Thursday, July 31, 2008

 

Page 3

 

Court of Appeal Justice William D. Stein to Retire

 

By STEVEN M. ELLIS, Staff Writer

 

Court of Appeal Justice William D. Stein of the First District’s Div. One has announced that he plans to step down August 31 after 24 years on the bench and join ADR Services Inc. as a private judge.

Stein, 67, told the MetNews that it had taken him a year to arrive at the decision, which was “not easy,” but he said that the time in life had come for him to move on after 20 years on the Court of Appeal.

“There comes a time when you have to stop kidding yourself,” he remarked self-deprecatingly, adding that his plans after retirement are to first “get some rest” and then travel before beginning his new job.

Stein was appointed to the Court of Appeal by then-Gov. George Deukmejian in 1988, but first joined the bench in 1984 when Deukmejian appointed him to the San Francisco Municipal Court. A year later, Deukmejian again tapped Stein for a seat on the San Francisco Superior Court.

He has since served on the California Judicial Council, as a member of the committees on Court Management and State Funding of Trial Courts and on the Federal-State Judicial Council.

A fourth generation native San Franciscan, Stein graduated from college at San Francisco State University in 1962, and then from Hastings College of the Law in 1965.

He joined the California Attorney General’s Office in San Francisco after graduation where—after earning admission to the State Bar of California the following January—he specialized in appellate cases. Stein later became a senior assistant attorney general and, just prior to his first bench appointment, served as the chief assistant attorney general in charge of the Criminal Division.

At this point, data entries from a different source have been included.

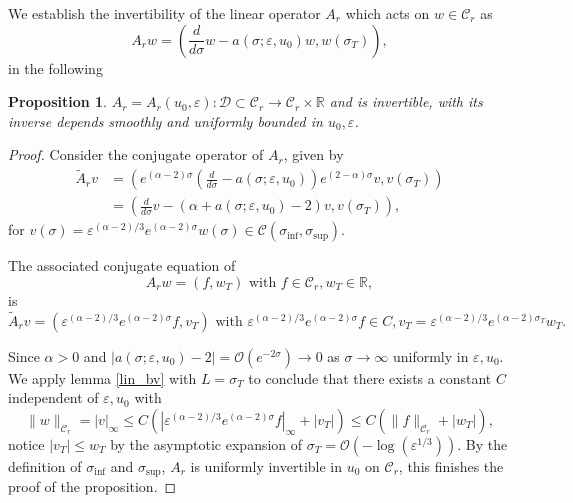 \documentclass[letterpaper,11pt]{article}
\newcommand{\rmO}{\mathcal{O}}
\newcommand{\eps}{\varepsilon}
\numberwithin{equation}{section}
\theoremstyle{plain}
\newtheorem{proposition}[theorem]{Proposition}
\begin{document}
We establish the invertibility of the linear operator $A_r$ which acts on $w \in \mathcal{C}_r$ as 
\[
A_r w = \left( \frac{d}{d\sigma}w-a(\sigma;\eps, u_0) w,  w(\sigma_T)\right),
\]
in the following
\begin{proposition}\label{inv_A_r}
$A_r=A_r(u_0,\eps) : \mathcal{D}\subset \mathcal{C}_r \to \mathcal{C}_r\times \mathbb{R}$ and is invertible, with its inverse  depends smoothly and uniformly bounded in $u_0, \eps$. 
\end{proposition}
\begin{proof}
Consider the conjugate operator of $A_r$, given by
\begin{align*}
\tilde{A}_r v &= \left( e^{(\alpha-2)\sigma}\left(\frac{d}{d\sigma}-a(\sigma;\eps,u_0)\right)e^{(2-\alpha)\sigma} v, v(\sigma_T) \right) \\
&= \left( \frac{d}{d\sigma}v -(\alpha+a(\sigma;\eps,u_0)-2)v, v(\sigma_T) \right),
\end{align*}
for $v(\sigma)=\eps^{(\alpha-2)/3}e^{(\alpha-2)\sigma}w(\sigma) \in \mathcal{C}(\sigma_{\inf}, \sigma_{\sup})$. 

The associated conjugate equation of 
\[
A_r w = (f,w_T) \text{ with } f \in \mathcal{C}_r, w_T \in \mathbb{R},
\] is 
\[
\tilde{A}_r v = (\eps^{(\alpha-2)/3}e^{(\alpha-2)\sigma} f,v_T) \text{ with } \eps^{(\alpha-2)/3}e^{(\alpha-2)\sigma} f \in C , v_T = \eps^{(\alpha-2)/3} e^{(\alpha-2)\sigma_T}w_T.
\]
 
Since $\alpha > 0$ and $|a(\sigma;\eps,u_0) -2| = \rmO(e^{-2\sigma}) \to 0$ as $\sigma \to \infty$ uniformly in $\eps, u_0$. We apply lemma \ref{lin_bv} with $L= \sigma_T$ to conclude that there exists a constant $C$ independent of $\eps, u_0$ with 
\[
\|w\|_{\mathcal{C}_r} = |v|_\infty \le C(|\eps^{(\alpha-2)/3}e^{(\alpha-2)\sigma} f |_{\infty}+|v_T|) \le C(\|f\|_{\mathcal{C}_r}+|w_T|),
\]
notice $|v_T| \le w_T$ by the asymptotic expansion of $\sigma_T  = \rmO(-\log(\eps^{1/3}))$. By the definition of $\sigma_{\inf}$ and $\sigma_{\sup}$, $A_r$ is uniformly invertible in $u_0$ on $\mathcal{C}_r$, this finishes the proof of the proposition.
\end{proof}
\end{document}
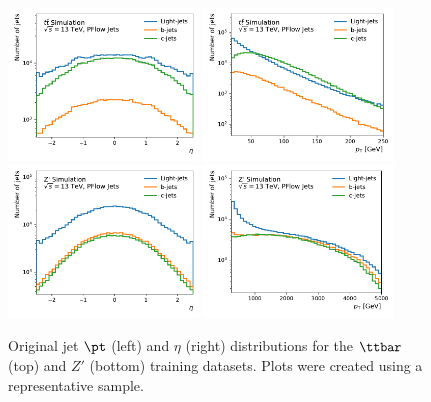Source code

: \begin{figure}
    \centering
    \includegraphics[width=0.45\textwidth]{figures/flavour_tagging/ttbar_0.pdf}
    \includegraphics[width=0.45\textwidth]{figures/flavour_tagging/ttbar_1.pdf}
    \includegraphics[width=0.45\textwidth]{figures/flavour_tagging/zprime_0.pdf}
    \includegraphics[width=0.45\textwidth]{figures/flavour_tagging/zprime_1.pdf}
    \caption{Original jet $\pt$ (left) and $\eta$ (right) distributions for the $\ttbar$ (top) and $Z'$ (bottom) training datasets. Plots were created using a representative sample.}
    \label{fig:jet_pt_eta}
\end{figure}

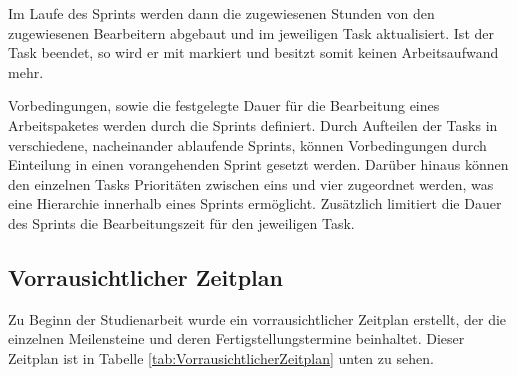 Im Laufe des Sprints werden dann die zugewiesenen Stunden von den zugewiesenen Bearbeitern abgebaut und im jeweiligen Task aktualisiert.
Ist der Task beendet, so wird er mit  markiert und besitzt somit keinen Arbeitsaufwand mehr.

Vorbedingungen, sowie die festgelegte Dauer für die Bearbeitung eines Arbeitspaketes werden durch die Sprints definiert. 
Durch Aufteilen der Tasks in verschiedene, nacheinander ablaufende Sprints, können Vorbedingungen durch Einteilung in einen vorangehenden Sprint gesetzt werden.
Darüber hinaus können den einzelnen Tasks Prioritäten zwischen eins und vier zugeordnet werden, was eine Hierarchie innerhalb eines Sprints ermöglicht.
Zusätzlich limitiert die Dauer des Sprints die Bearbeitungszeit für den jeweiligen Task.

\newpage
\subsection{Vorrausichtlicher Zeitplan}
Zu Beginn der Studienarbeit wurde ein vorrausichtlicher Zeitplan erstellt, der die einzelnen Meilensteine und deren Fertigstellungstermine beinhaltet. Dieser Zeitplan ist in Tabelle \ref{tab:VorrausichtlicherZeitplan} unten zu sehen.
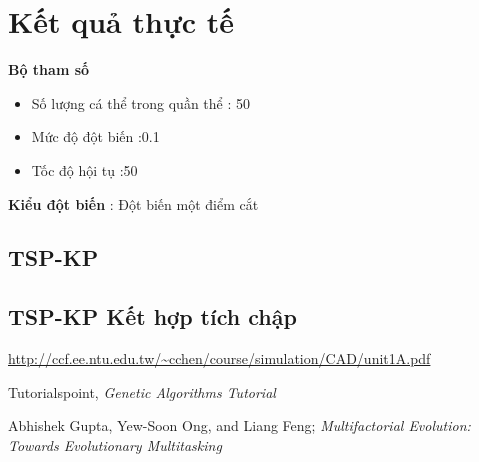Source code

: \documentclass[a4paper,12pt]{report}
\begin{document}
\section{Kết quả thực tế}
\textbf{Bộ tham số}
\begin{itemize}
\item Số lượng cá thể trong quần thể : 50
\item Mức độ đột biến :0.1
\item Tốc độ hội tụ :50
\end{itemize}

\textbf{Kiểu đột biến} : Đột biến một điểm cắt

\subsection{TSP-KP}
\subsection{TSP-KP Kết hợp tích chập}



\begin{thebibliography}{9}
 \url{http://ccf.ee.ntu.edu.tw/~cchen/course/simulation/CAD/unit1A.pdf}

 Tutorialspoint, \textit{Genetic Algorithms Tutorial}

 Abhishek Gupta, Yew-Soon Ong, and Liang Feng; \textit{Multifactorial Evolution: Towards Evolutionary Multitasking}

\end{thebibliography}
\end{document}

He also served from 1966 to 1969 in the U.S. Army Reserve, and then for the next 14 years as a member of the U.S. Navy Reserve’s Judge Advocate General Corps, ultimately attaining the rank of commander.

Stein said that his retirement marked the “culmination of a career” with the First District, pointing out that his first appearance as an attorney in 1966 was before the very court from which he was now retiring.

Noting also that both of his research attorneys had served with him for 20 years, Stein commented that his close relationship with his staff and colleagues on Div. One was the aspect of the position he would miss most.

Court of Appeal Justice Douglas E. Swager, who joined Stein in Div. One in 1995, called the justice’s retirement a “real loss” for the court, and said that he would be missed both as a colleague and a friend.

Characterizing Stein as a “war horse,” Swager praised the justice’s “tremendous insight” into cases, both criminal and civil, and recalled fondly that Stein was always prepared at every meeting of the justices with a binder full of “meticulously-made” notes.

Swager said he did not know who might be on the governor’s list as a possible replacement for Stein, noting that a vacancy in the First District’s Div. Five created by the retirement of Justice Linda M. Gemello in January had yet to be filled.

“We’re all wondering what’s going to happen,” he said.

Stein similarly declined to speculate, saying only that “I know I have little or no influence.”

A life member of the University of California Alumni Association, Stein belongs to the San Francisco Opera’s Medallion Society, the St. Francis Yacht Club, the United States Power Squadron, the Knights of St. John and the California Heritage Council where he serves on its Board of Directors.

He previously served as a member of the Board of Directors of the San Francisco Girls Choral Association, and is a former member of the California District Attorneys Association, the Airplane Owners & Pilots Association and the Soaring Society of America.

Stein and his wife, Janice, enjoy opera, yachting, travel and their Samoyed, Taras.